═══ DATA EXTRACTS
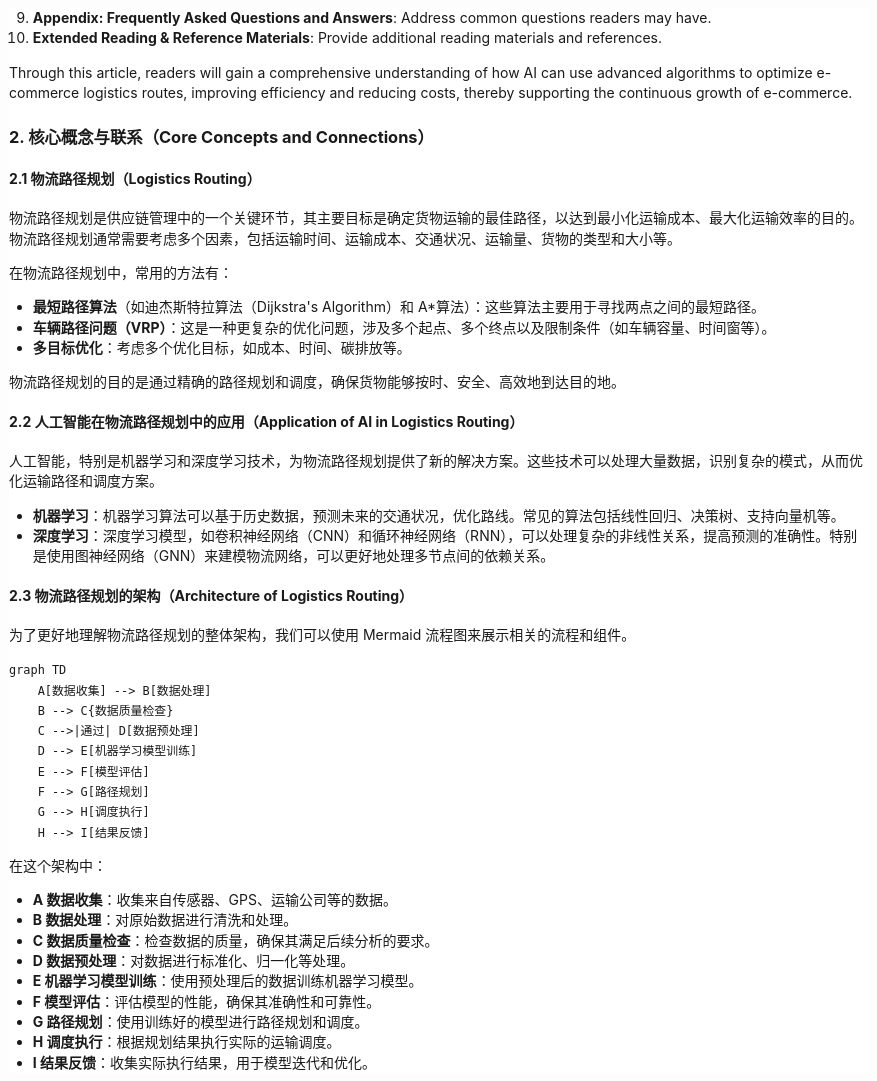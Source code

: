 9. **Appendix: Frequently Asked Questions and Answers**: Address common questions readers may have.
10. **Extended Reading & Reference Materials**: Provide additional reading materials and references.

Through this article, readers will gain a comprehensive understanding of how AI can use advanced algorithms to optimize e-commerce logistics routes, improving efficiency and reducing costs, thereby supporting the continuous growth of e-commerce. 

### 2. 核心概念与联系（Core Concepts and Connections）

#### 2.1 物流路径规划（Logistics Routing）

物流路径规划是供应链管理中的一个关键环节，其主要目标是确定货物运输的最佳路径，以达到最小化运输成本、最大化运输效率的目的。物流路径规划通常需要考虑多个因素，包括运输时间、运输成本、交通状况、运输量、货物的类型和大小等。

在物流路径规划中，常用的方法有：

- **最短路径算法**（如迪杰斯特拉算法（Dijkstra's Algorithm）和 A*算法）：这些算法主要用于寻找两点之间的最短路径。
- **车辆路径问题（VRP）**：这是一种更复杂的优化问题，涉及多个起点、多个终点以及限制条件（如车辆容量、时间窗等）。
- **多目标优化**：考虑多个优化目标，如成本、时间、碳排放等。

物流路径规划的目的是通过精确的路径规划和调度，确保货物能够按时、安全、高效地到达目的地。

#### 2.2 人工智能在物流路径规划中的应用（Application of AI in Logistics Routing）

人工智能，特别是机器学习和深度学习技术，为物流路径规划提供了新的解决方案。这些技术可以处理大量数据，识别复杂的模式，从而优化运输路径和调度方案。

- **机器学习**：机器学习算法可以基于历史数据，预测未来的交通状况，优化路线。常见的算法包括线性回归、决策树、支持向量机等。
- **深度学习**：深度学习模型，如卷积神经网络（CNN）和循环神经网络（RNN），可以处理复杂的非线性关系，提高预测的准确性。特别是使用图神经网络（GNN）来建模物流网络，可以更好地处理多节点间的依赖关系。

#### 2.3 物流路径规划的架构（Architecture of Logistics Routing）

为了更好地理解物流路径规划的整体架构，我们可以使用 Mermaid 流程图来展示相关的流程和组件。

```mermaid
graph TD
    A[数据收集] --> B[数据处理]
    B --> C{数据质量检查}
    C -->|通过| D[数据预处理]
    D --> E[机器学习模型训练]
    E --> F[模型评估]
    F --> G[路径规划]
    G --> H[调度执行]
    H --> I[结果反馈]
```

在这个架构中：

- **A 数据收集**：收集来自传感器、GPS、运输公司等的数据。
- **B 数据处理**：对原始数据进行清洗和处理。
- **C 数据质量检查**：检查数据的质量，确保其满足后续分析的要求。
- **D 数据预处理**：对数据进行标准化、归一化等处理。
- **E 机器学习模型训练**：使用预处理后的数据训练机器学习模型。
- **F 模型评估**：评估模型的性能，确保其准确性和可靠性。
- **G 路径规划**：使用训练好的模型进行路径规划和调度。
- **H 调度执行**：根据规划结果执行实际的运输调度。
- **I 结果反馈**：收集实际执行结果，用于模型迭代和优化。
══════
### PROBLEM TO WORK ON
Retype exactly the lines above, from the one with "在物流路径规划中，常用的方法有：" through the one with "人工智能，特别是机器学习和深", inclusive.

### SOLVED PROBLEM
在物流路径规划中，常用的方法有：

- **最短路径算法**（如迪杰斯特拉算法（Dijkstra's Algorithm）和 A*算法）：这些算法主要用于寻找两点之间的最短路径。
- **车辆路径问题（VRP）**：这是一种更复杂的优化问题，涉及多个起点、多个终点以及限制条件（如车辆容量、时间窗等）。
- **多目标优化**：考虑多个优化目标，如成本、时间、碳排放等。

物流路径规划的目的是通过精确的路径规划和调度，确保货物能够按时、安全、高效地到达目的地。

#### 2.2 人工智能在物流路径规划中的应用（Application of AI in Logistics Routing）

人工智能，特别是机器学习和深度学习技术，为物流路径规划提供了新的解决方案。这些技术可以处理大量数据，识别复杂的模式，从而优化运输路径和调度方案。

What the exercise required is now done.